What the exercise asks: Each line of the material below needs to be returned exactly as written.

== == ==

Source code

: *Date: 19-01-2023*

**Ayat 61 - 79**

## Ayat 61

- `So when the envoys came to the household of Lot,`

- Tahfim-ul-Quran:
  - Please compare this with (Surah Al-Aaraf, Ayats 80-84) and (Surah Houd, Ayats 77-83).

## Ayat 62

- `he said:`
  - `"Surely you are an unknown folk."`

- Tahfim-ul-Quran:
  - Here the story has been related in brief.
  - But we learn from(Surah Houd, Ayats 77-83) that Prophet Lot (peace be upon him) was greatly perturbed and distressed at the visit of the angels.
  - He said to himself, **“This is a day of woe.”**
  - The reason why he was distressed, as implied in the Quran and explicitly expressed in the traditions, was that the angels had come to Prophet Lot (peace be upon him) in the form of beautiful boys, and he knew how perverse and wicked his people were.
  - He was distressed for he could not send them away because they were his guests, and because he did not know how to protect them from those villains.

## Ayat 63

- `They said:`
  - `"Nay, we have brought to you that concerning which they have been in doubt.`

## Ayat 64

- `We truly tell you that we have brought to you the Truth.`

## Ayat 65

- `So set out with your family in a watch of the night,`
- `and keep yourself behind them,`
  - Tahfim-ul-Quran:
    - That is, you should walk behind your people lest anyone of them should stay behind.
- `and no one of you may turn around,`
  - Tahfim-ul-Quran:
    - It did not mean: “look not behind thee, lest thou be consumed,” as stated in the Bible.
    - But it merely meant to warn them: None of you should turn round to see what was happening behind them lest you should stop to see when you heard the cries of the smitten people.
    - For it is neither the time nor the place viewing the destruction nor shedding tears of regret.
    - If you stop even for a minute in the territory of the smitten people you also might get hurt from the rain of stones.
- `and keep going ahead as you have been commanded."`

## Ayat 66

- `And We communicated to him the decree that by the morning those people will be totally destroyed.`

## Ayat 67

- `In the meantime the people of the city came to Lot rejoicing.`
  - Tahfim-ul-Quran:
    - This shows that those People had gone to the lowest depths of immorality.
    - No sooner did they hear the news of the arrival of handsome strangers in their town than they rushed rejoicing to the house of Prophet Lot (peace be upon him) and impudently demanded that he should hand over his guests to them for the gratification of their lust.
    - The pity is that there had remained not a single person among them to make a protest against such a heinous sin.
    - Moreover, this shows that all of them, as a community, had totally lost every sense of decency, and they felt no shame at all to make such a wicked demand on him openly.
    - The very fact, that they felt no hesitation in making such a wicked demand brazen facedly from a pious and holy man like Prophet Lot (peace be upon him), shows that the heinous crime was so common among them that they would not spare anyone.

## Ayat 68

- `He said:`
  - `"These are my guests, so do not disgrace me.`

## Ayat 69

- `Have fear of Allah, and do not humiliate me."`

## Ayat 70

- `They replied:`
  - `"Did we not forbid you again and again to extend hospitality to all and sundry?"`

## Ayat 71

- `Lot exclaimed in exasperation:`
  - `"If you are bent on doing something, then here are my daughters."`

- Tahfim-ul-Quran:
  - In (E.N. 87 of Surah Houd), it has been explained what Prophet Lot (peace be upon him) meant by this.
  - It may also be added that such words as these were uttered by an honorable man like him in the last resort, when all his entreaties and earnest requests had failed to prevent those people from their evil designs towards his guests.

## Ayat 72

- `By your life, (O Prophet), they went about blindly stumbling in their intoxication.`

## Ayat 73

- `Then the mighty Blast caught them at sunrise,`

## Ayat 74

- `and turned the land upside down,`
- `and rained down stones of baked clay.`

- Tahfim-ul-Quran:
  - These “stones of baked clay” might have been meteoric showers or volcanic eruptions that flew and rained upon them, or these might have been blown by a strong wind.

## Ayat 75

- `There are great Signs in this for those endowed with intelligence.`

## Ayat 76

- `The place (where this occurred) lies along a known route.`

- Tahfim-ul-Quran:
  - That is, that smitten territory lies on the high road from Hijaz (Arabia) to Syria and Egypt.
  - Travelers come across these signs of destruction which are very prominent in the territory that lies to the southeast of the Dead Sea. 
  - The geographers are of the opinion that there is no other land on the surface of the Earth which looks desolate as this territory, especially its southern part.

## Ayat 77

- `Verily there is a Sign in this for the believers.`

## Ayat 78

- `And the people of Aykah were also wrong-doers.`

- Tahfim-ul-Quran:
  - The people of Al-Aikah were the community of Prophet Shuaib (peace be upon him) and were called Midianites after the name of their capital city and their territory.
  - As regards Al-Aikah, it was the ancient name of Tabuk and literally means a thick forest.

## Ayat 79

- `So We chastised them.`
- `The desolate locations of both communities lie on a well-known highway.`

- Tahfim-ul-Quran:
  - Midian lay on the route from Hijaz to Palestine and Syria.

== == ==

Exercise result:
Source code

: *Date: 19-01-2023*

**Ayat 61 - 79**

## Ayat 61

- `So when the envoys came to the household of Lot,`

- Tahfim-ul-Quran:
  - Please compare this with (Surah Al-Aaraf, Ayats 80-84) and (Surah Houd, Ayats 77-83).

## Ayat 62

- `he said:`
  - `"Surely you are an unknown folk."`

- Tahfim-ul-Quran:
  - Here the story has been related in brief.
  - But we learn from(Surah Houd, Ayats 77-83) that Prophet Lot (peace be upon him) was greatly perturbed and distressed at the visit of the angels.
  - He said to himself, **“This is a day of woe.”**
  - The reason why he was distressed, as implied in the Quran and explicitly expressed in the traditions, was that the angels had come to Prophet Lot (peace be upon him) in the form of beautiful boys, and he knew how perverse and wicked his people were.
  - He was distressed for he could not send them away because they were his guests, and because he did not know how to protect them from those villains.

## Ayat 63

- `They said:`
  - `"Nay, we have brought to you that concerning which they have been in doubt.`

## Ayat 64

- `We truly tell you that we have brought to you the Truth.`

## Ayat 65

- `So set out with your family in a watch of the night,`
- `and keep yourself behind them,`
  - Tahfim-ul-Quran:
    - That is, you should walk behind your people lest anyone of them should stay behind.
- `and no one of you may turn around,`
  - Tahfim-ul-Quran:
    - It did not mean: “look not behind thee, lest thou be consumed,” as stated in the Bible.
    - But it merely meant to warn them: None of you should turn round to see what was happening behind them lest you should stop to see when you heard the cries of the smitten people.
    - For it is neither the time nor the place viewing the destruction nor shedding tears of regret.
    - If you stop even for a minute in the territory of the smitten people you also might get hurt from the rain of stones.
- `and keep going ahead as you have been commanded."`

## Ayat 66

- `And We communicated to him the decree that by the morning those people will be totally destroyed.`

## Ayat 67

- `In the meantime the people of the city came to Lot rejoicing.`
  - Tahfim-ul-Quran:
    - This shows that those People had gone to the lowest depths of immorality.
    - No sooner did they hear the news of the arrival of handsome strangers in their town than they rushed rejoicing to the house of Prophet Lot (peace be upon him) and impudently demanded that he should hand over his guests to them for the gratification of their lust.
    - The pity is that there had remained not a single person among them to make a protest against such a heinous sin.
    - Moreover, this shows that all of them, as a community, had totally lost every sense of decency, and they felt no shame at all to make such a wicked demand on him openly.
    - The very fact, that they felt no hesitation in making such a wicked demand brazen facedly from a pious and holy man like Prophet Lot (peace be upon him), shows that the heinous crime was so common among them that they would not spare anyone.

## Ayat 68

- `He said:`
  - `"These are my guests, so do not disgrace me.`

## Ayat 69

- `Have fear of Allah, and do not humiliate me."`

## Ayat 70

- `They replied:`
  - `"Did we not forbid you again and again to extend hospitality to all and sundry?"`

## Ayat 71

- `Lot exclaimed in exasperation:`
  - `"If you are bent on doing something, then here are my daughters."`

- Tahfim-ul-Quran:
  - In (E.N. 87 of Surah Houd), it has been explained what Prophet Lot (peace be upon him) meant by this.
  - It may also be added that such words as these were uttered by an honorable man like him in the last resort, when all his entreaties and earnest requests had failed to prevent those people from their evil designs towards his guests.

## Ayat 72

- `By your life, (O Prophet), they went about blindly stumbling in their intoxication.`

## Ayat 73

- `Then the mighty Blast caught them at sunrise,`

## Ayat 74

- `and turned the land upside down,`
- `and rained down stones of baked clay.`

- Tahfim-ul-Quran:
  - These “stones of baked clay” might have been meteoric showers or volcanic eruptions that flew and rained upon them, or these might have been blown by a strong wind.

## Ayat 75

- `There are great Signs in this for those endowed with intelligence.`

## Ayat 76

- `The place (where this occurred) lies along a known route.`

- Tahfim-ul-Quran:
  - That is, that smitten territory lies on the high road from Hijaz (Arabia) to Syria and Egypt.
  - Travelers come across these signs of destruction which are very prominent in the territory that lies to the southeast of the Dead Sea. 
  - The geographers are of the opinion that there is no other land on the surface of the Earth which looks desolate as this territory, especially its southern part.

## Ayat 77

- `Verily there is a Sign in this for the believers.`

## Ayat 78

- `And the people of Aykah were also wrong-doers.`

- Tahfim-ul-Quran:
  - The people of Al-Aikah were the community of Prophet Shuaib (peace be upon him) and were called Midianites after the name of their capital city and their territory.
  - As regards Al-Aikah, it was the ancient name of Tabuk and literally means a thick forest.

## Ayat 79

- `So We chastised them.`
- `The desolate locations of both communities lie on a well-known highway.`

- Tahfim-ul-Quran:
  - Midian lay on the route from Hijaz to Palestine and Syria.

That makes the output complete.